Word for word, and with pictures excluded, copy out all the records that follow.

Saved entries
━━━━━━━━━━━━━━━━━━━━━━━━━━━━━━
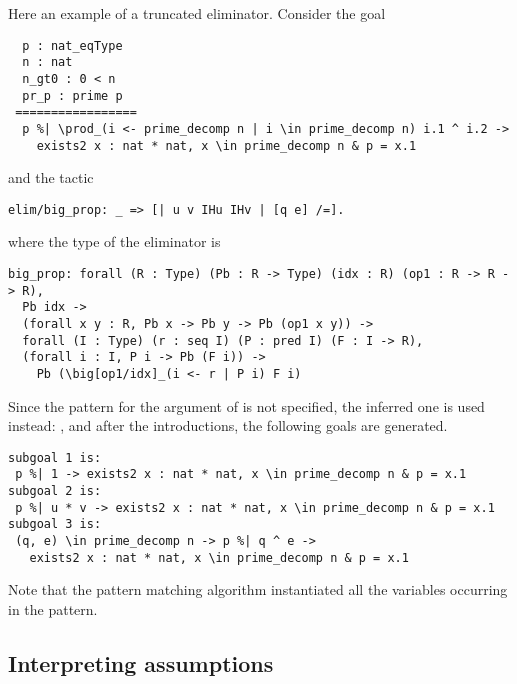 Here an example of a truncated eliminator. Consider the goal
\begin{lstlisting}
  p : nat_eqType
  n : nat
  n_gt0 : 0 < n
  pr_p : prime p
 =================
  p %| \prod_(i <- prime_decomp n | i \in prime_decomp n) i.1 ^ i.2 ->
    exists2 x : nat * nat, x \in prime_decomp n & p = x.1
\end{lstlisting}
and the tactic
\begin{lstlisting}
elim/big_prop: _ => [| u v IHu IHv | [q e] /=].
\end{lstlisting}
where the type of the eliminator is
\begin{lstlisting}
big_prop: forall (R : Type) (Pb : R -> Type) (idx : R) (op1 : R -> R -> R),
  Pb idx ->
  (forall x y : R, Pb x -> Pb y -> Pb (op1 x y)) ->
  forall (I : Type) (r : seq I) (P : pred I) (F : I -> R),
  (forall i : I, P i -> Pb (F i)) ->
    Pb (\big[op1/idx]_(i <- r | P i) F i)
\end{lstlisting}
Since the pattern for the argument of  is not specified, the inferred one
is used instead: , and after the
introductions, the following goals are generated.
\begin{lstlisting}
subgoal 1 is:
 p %| 1 -> exists2 x : nat * nat, x \in prime_decomp n & p = x.1
subgoal 2 is:
 p %| u * v -> exists2 x : nat * nat, x \in prime_decomp n & p = x.1
subgoal 3 is:
 (q, e) \in prime_decomp n -> p %| q ^ e ->
   exists2 x : nat * nat, x \in prime_decomp n & p = x.1
\end{lstlisting}
Note that the pattern matching algorithm instantiated all the variables
occurring in the pattern.

\subsection{Interpreting assumptions}\label{ssec:assumpinterp}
━━━━━━━━━━━━━━━━━━━━━━━━━━━━━━
Completed exercise:
 Here an example of a truncated eliminator. Consider the goal
\begin{lstlisting}
  p : nat_eqType
  n : nat
  n_gt0 : 0 < n
  pr_p : prime p
 =================
  p %| \prod_(i <- prime_decomp n | i \in prime_decomp n) i.1 ^ i.2 ->
    exists2 x : nat * nat, x \in prime_decomp n & p = x.1
\end{lstlisting}
and the tactic
\begin{lstlisting}
elim/big_prop: _ => [| u v IHu IHv | [q e] /=].
\end{lstlisting}
where the type of the eliminator is
\begin{lstlisting}
big_prop: forall (R : Type) (Pb : R -> Type) (idx : R) (op1 : R -> R -> R),
  Pb idx ->
  (forall x y : R, Pb x -> Pb y -> Pb (op1 x y)) ->
  forall (I : Type) (r : seq I) (P : pred I) (F : I -> R),
  (forall i : I, P i -> Pb (F i)) ->
    Pb (\big[op1/idx]_(i <- r | P i) F i)
\end{lstlisting}
Since the pattern for the argument of  is not specified, the inferred one
is used instead: , and after the
introductions, the following goals are generated.
\begin{lstlisting}
subgoal 1 is:
 p %| 1 -> exists2 x : nat * nat, x \in prime_decomp n & p = x.1
subgoal 2 is:
 p %| u * v -> exists2 x : nat * nat, x \in prime_decomp n & p = x.1
subgoal 3 is:
 (q, e) \in prime_decomp n -> p %| q ^ e ->
   exists2 x : nat * nat, x \in prime_decomp n & p = x.1
\end{lstlisting}
Note that the pattern matching algorithm instantiated all the variables
occurring in the pattern.

\subsection{Interpreting assumptions}\label{ssec:assumpinterp}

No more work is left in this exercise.